**WHAT YOU ARE ASKED TO DO:**
Copy the lines below, word for word, from the first through the line containing "## B: Individual Work & Projects". Leave the pictures out.

EXTRACTED RECORDS: Begin

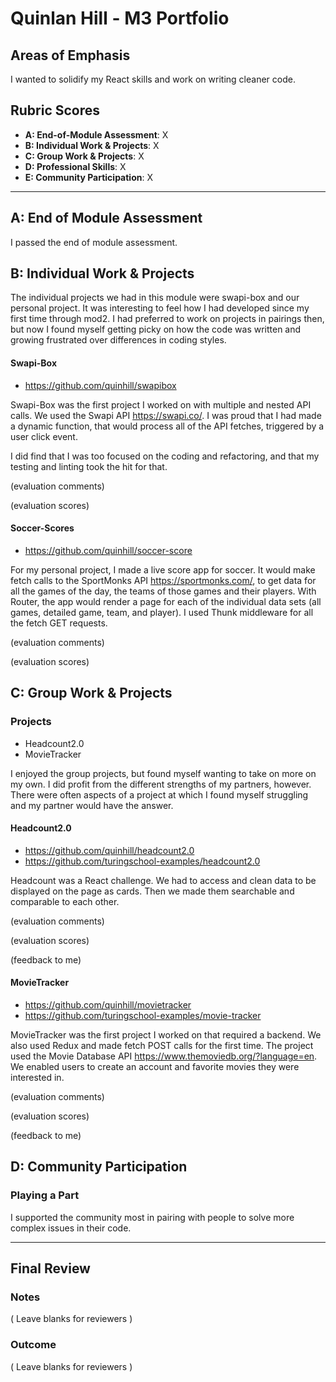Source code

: # Quinlan Hill - M3 Portfolio

## Areas of Emphasis

I wanted to solidify my React skills and work on writing cleaner code.

## Rubric Scores

* **A: End-of-Module Assessment**: X
* **B: Individual Work & Projects**: X
* **C: Group Work & Projects**: X
* **D: Professional Skills**: X
* **E: Community Participation**: X

-----------------------

## A: End of Module Assessment

I passed the end of module assessment.


## B: Individual Work & Projects

The individual projects we had in this module were swapi-box and our personal project. It was interesting to feel how I had developed since my first time through mod2. I had preferred to work on projects in pairings then, but now I found myself getting picky on how the code was written and growing frustrated over differences in coding styles.

#### Swapi-Box

* https://github.com/quinhill/swapibox

Swapi-Box was the first project I worked on with multiple and nested API calls. We used the Swapi API https://swapi.co/. I was proud that I had made a dynamic function, that would process all of the API fetches, triggered by a user click event.

I did find that I was too focused on the coding and refactoring, and that my testing and linting took the hit for that.

(evaluation comments)

(evaluation scores)

#### Soccer-Scores

* https://github.com/quinhill/soccer-score

For my personal project, I made a live score app for soccer. It would make fetch calls to the SportMonks API https://sportmonks.com/, to get data for all the games of the day, the teams of those games and their players. With Router, the app would render a page for each of the individual data sets (all games, detailed game, team, and player). I used Thunk middleware for all the fetch GET requests.

(evaluation comments)

(evaluation scores)

## C: Group Work & Projects

### Projects

* Headcount2.0
* MovieTracker

I enjoyed the group projects, but found myself wanting to take on more on my own. I did profit from the different strengths of my partners, however. There were often aspects of a project at which I found myself struggling and my partner would have the answer.

#### Headcount2.0

* https://github.com/quinhill/headcount2.0
* https://github.com/turingschool-examples/headcount2.0

Headcount was a React challenge. We had to access and clean data to be displayed on the page as cards. Then we made them searchable and comparable to each other.

(evaluation comments)

(evaluation scores)

(feedback to me)

#### MovieTracker

* https://github.com/quinhill/movietracker
* https://github.com/turingschool-examples/movie-tracker

MovieTracker was the first project I worked on that required a backend. We also used Redux and made fetch POST calls for the first time. The project used the Movie Database API https://www.themoviedb.org/?language=en. We enabled users to create an account and favorite movies they were interested in.

(evaluation comments)

(evaluation scores)

(feedback to me)

## D: Community Participation

### Playing a Part

I supported the community most in pairing with people to solve more complex issues in their code.

------------------

## Final Review

### Notes

( Leave blanks for reviewers )

### Outcome

( Leave blanks for reviewers )
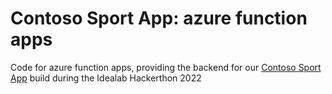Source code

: # Contoso Sport App: azure function apps
Code for azure function apps, providing the backend for our [Contoso Sport App](https://github.com/Myzel394/contoso_sports-app) build during the Idealab Hackerthon 2022

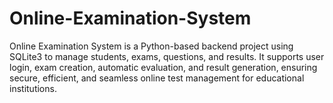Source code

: # Online-Examination-System
Online Examination System is a Python-based backend project using SQLite3 to manage students, exams, questions, and results. It supports user login, exam creation, automatic evaluation, and result generation, ensuring secure, efficient, and seamless online test management for educational institutions.

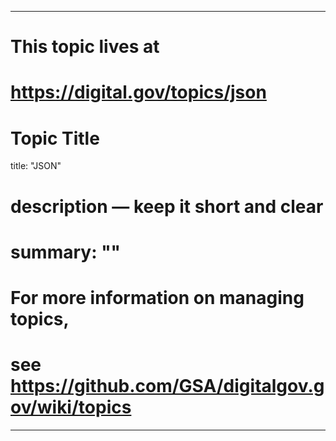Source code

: 
---
# This topic lives at
# https://digital.gov/topics/json

# Topic Title
title: "JSON"

# description — keep it short and clear
# summary: ""


# For more information on managing topics,
# see https://github.com/GSA/digitalgov.gov/wiki/topics
---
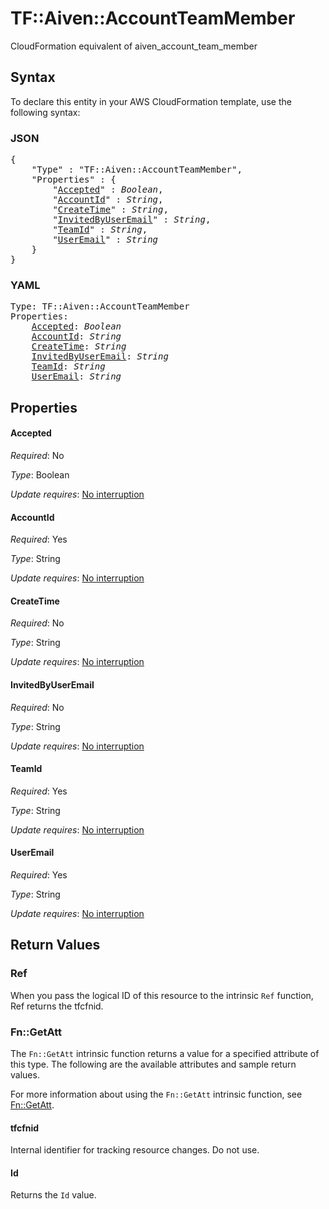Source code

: # TF::Aiven::AccountTeamMember

CloudFormation equivalent of aiven_account_team_member

## Syntax

To declare this entity in your AWS CloudFormation template, use the following syntax:

### JSON

<pre>
{
    "Type" : "TF::Aiven::AccountTeamMember",
    "Properties" : {
        "<a href="#accepted" title="Accepted">Accepted</a>" : <i>Boolean</i>,
        "<a href="#accountid" title="AccountId">AccountId</a>" : <i>String</i>,
        "<a href="#createtime" title="CreateTime">CreateTime</a>" : <i>String</i>,
        "<a href="#invitedbyuseremail" title="InvitedByUserEmail">InvitedByUserEmail</a>" : <i>String</i>,
        "<a href="#teamid" title="TeamId">TeamId</a>" : <i>String</i>,
        "<a href="#useremail" title="UserEmail">UserEmail</a>" : <i>String</i>
    }
}
</pre>

### YAML

<pre>
Type: TF::Aiven::AccountTeamMember
Properties:
    <a href="#accepted" title="Accepted">Accepted</a>: <i>Boolean</i>
    <a href="#accountid" title="AccountId">AccountId</a>: <i>String</i>
    <a href="#createtime" title="CreateTime">CreateTime</a>: <i>String</i>
    <a href="#invitedbyuseremail" title="InvitedByUserEmail">InvitedByUserEmail</a>: <i>String</i>
    <a href="#teamid" title="TeamId">TeamId</a>: <i>String</i>
    <a href="#useremail" title="UserEmail">UserEmail</a>: <i>String</i>
</pre>

## Properties

#### Accepted

_Required_: No

_Type_: Boolean

_Update requires_: [No interruption](https://docs.aws.amazon.com/AWSCloudFormation/latest/UserGuide/using-cfn-updating-stacks-update-behaviors.html#update-no-interrupt)

#### AccountId

_Required_: Yes

_Type_: String

_Update requires_: [No interruption](https://docs.aws.amazon.com/AWSCloudFormation/latest/UserGuide/using-cfn-updating-stacks-update-behaviors.html#update-no-interrupt)

#### CreateTime

_Required_: No

_Type_: String

_Update requires_: [No interruption](https://docs.aws.amazon.com/AWSCloudFormation/latest/UserGuide/using-cfn-updating-stacks-update-behaviors.html#update-no-interrupt)

#### InvitedByUserEmail

_Required_: No

_Type_: String

_Update requires_: [No interruption](https://docs.aws.amazon.com/AWSCloudFormation/latest/UserGuide/using-cfn-updating-stacks-update-behaviors.html#update-no-interrupt)

#### TeamId

_Required_: Yes

_Type_: String

_Update requires_: [No interruption](https://docs.aws.amazon.com/AWSCloudFormation/latest/UserGuide/using-cfn-updating-stacks-update-behaviors.html#update-no-interrupt)

#### UserEmail

_Required_: Yes

_Type_: String

_Update requires_: [No interruption](https://docs.aws.amazon.com/AWSCloudFormation/latest/UserGuide/using-cfn-updating-stacks-update-behaviors.html#update-no-interrupt)

## Return Values

### Ref

When you pass the logical ID of this resource to the intrinsic `Ref` function, Ref returns the tfcfnid.

### Fn::GetAtt

The `Fn::GetAtt` intrinsic function returns a value for a specified attribute of this type. The following are the available attributes and sample return values.

For more information about using the `Fn::GetAtt` intrinsic function, see [Fn::GetAtt](https://docs.aws.amazon.com/AWSCloudFormation/latest/UserGuide/intrinsic-function-reference-getatt.html).

#### tfcfnid

Internal identifier for tracking resource changes. Do not use.

#### Id

Returns the <code>Id</code> value.

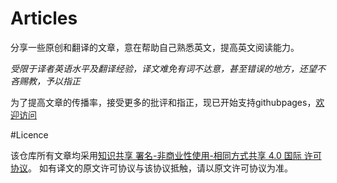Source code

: # Articles
分享一些原创和翻译的文章，意在帮助自己熟悉英文，提高英文阅读能力。

*受限于译者英语水平及翻译经验，译文难免有词不达意，甚至错误的地方，还望不吝赐教，予以指正*

为了提高文章的传播率，接受更多的批评和指正，现已开始支持githubpages，[欢迎访问](https://dracarys.github.io)


#Licence

该仓库所有文章均采用[知识共享 署名-非商业性使用-相同方式共享 4.0 国际 许可协议](https://creativecommons.org/licenses/by-nc-sa/4.0/deed.zh)。
如有译文的原文许可协议与该协议抵触，请以原文许可协议为准。
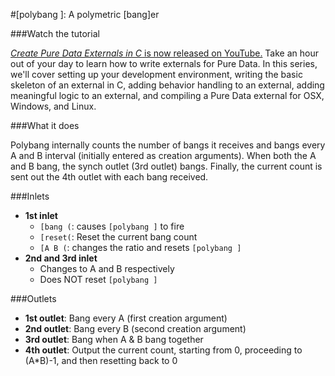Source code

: #[polybang ]: A polymetric [bang]er

###Watch the tutorial

[_Create Pure Data Externals in C_ is now released on YouTube.](https://www.youtube.com/playlist?list=PLn3ODBv0ka5g_zKRpmgc58-Tj-Qn-P5qz) Take an hour out of your day to learn how to write externals for Pure Data. In this series, we'll cover setting up your development environment, writing the basic skeleton of an external in C, adding behavior handling to an external, adding meaningful logic to an external, and compiling a Pure Data external for OSX, Windows, and Linux.

###What it does

Polybang internally counts the number of bangs it receives and bangs every A and B interval (initially entered as creation arguments). When both the A and B bang, the synch outlet (3rd outlet) bangs. Finally, the current count is sent out the 4th outlet with each bang received.

###Inlets

- __1st inlet__
	- `[bang (`: causes `[polybang ]` to fire
	- `[reset(`: Reset the current bang count
	- `[A B (`: changes the ratio and resets `[polybang ]`
- __2nd and 3rd inlet__
	- Changes to A and B respectively
	- Does NOT reset `[polybang ]`

###Outlets

- __1st outlet__: Bang every A (first creation argument)
- __2nd outlet__: Bang every B (second creation argument)
- __3rd outlet__: Bang when A & B bang together
- __4th outlet__: Output the current count, starting from 0, proceeding to (A*B)-1, and then resetting back to 0
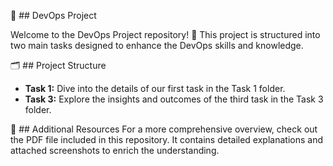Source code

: 🚀 ## DevOps Project

Welcome to the DevOps Project repository! 🎉 This project is structured into two main tasks designed to enhance the DevOps skills and knowledge.

🗂️ ## Project Structure
- **Task 1:** Dive into the details of our first task in the Task 1 folder.
- **Task 3:** Explore the insights and outcomes of the third task in the Task 3 folder.

📄 ## Additional Resources
For a more comprehensive overview, check out the PDF file included in this repository. It contains detailed explanations and attached screenshots to enrich the understanding.
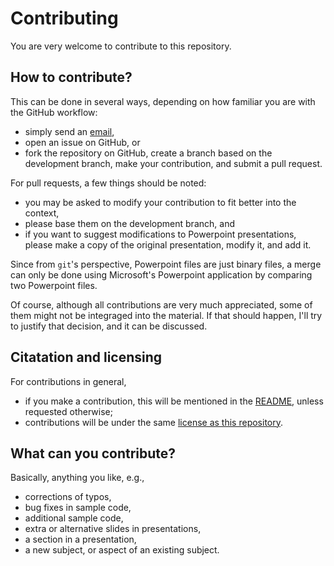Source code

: # Contributing

You are very welcome to contribute to this repository.


## How to contribute?

This can be done in several ways, depending on how familiar you are with
the GitHub workflow:

  * simply send an [email](geertjan.bex@uhasselt.be),
  * open an issue on GitHub, or
  * fork the repository on GitHub, create a branch based on the development
    branch, make your contribution, and submit a pull request.

For pull requests, a few things should be noted:

  * you may be asked to modify your contribution to fit better into
    the context,
  * please base them on the development branch, and
  * if you want to suggest modifications to Powerpoint presentations,
    please make a copy of the original presentation, modify it, and
    add it.
    
Since from `git`'s perspective, Powerpoint files are just binary files,
a merge can only be done using Microsoft's Powerpoint application by
comparing two Powerpoint files.

Of course, although all contributions are very much appreciated, some of
them might not be integraged into the material.  If that should happen,
I'll try to justify that decision, and it can be discussed.


## Citatation and licensing

For contributions in general,

  * if you make a contribution, this will be mentioned in the
    [README](README.md), unless requested otherwise;
  * contributions will be under the same
    [license as this repository](LICENSE).


## What can you contribute?
  
Basically, anything you like, e.g.,

  * corrections of typos,
  * bug fixes in sample code,
  * additional sample code,
  * extra or alternative slides in presentations,
  * a section in a presentation,
  * a new subject, or aspect of an existing subject.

EXTRACTED RECORDS: End

**OUTPUT FOR THIS EXERCISE:**
Source code

: # Quinlan Hill - M3 Portfolio

## Areas of Emphasis

I wanted to solidify my React skills and work on writing cleaner code.

## Rubric Scores

* **A: End-of-Module Assessment**: X
* **B: Individual Work & Projects**: X
* **C: Group Work & Projects**: X
* **D: Professional Skills**: X
* **E: Community Participation**: X

-----------------------

## A: End of Module Assessment

I passed the end of module assessment.


## B: Individual Work & Projects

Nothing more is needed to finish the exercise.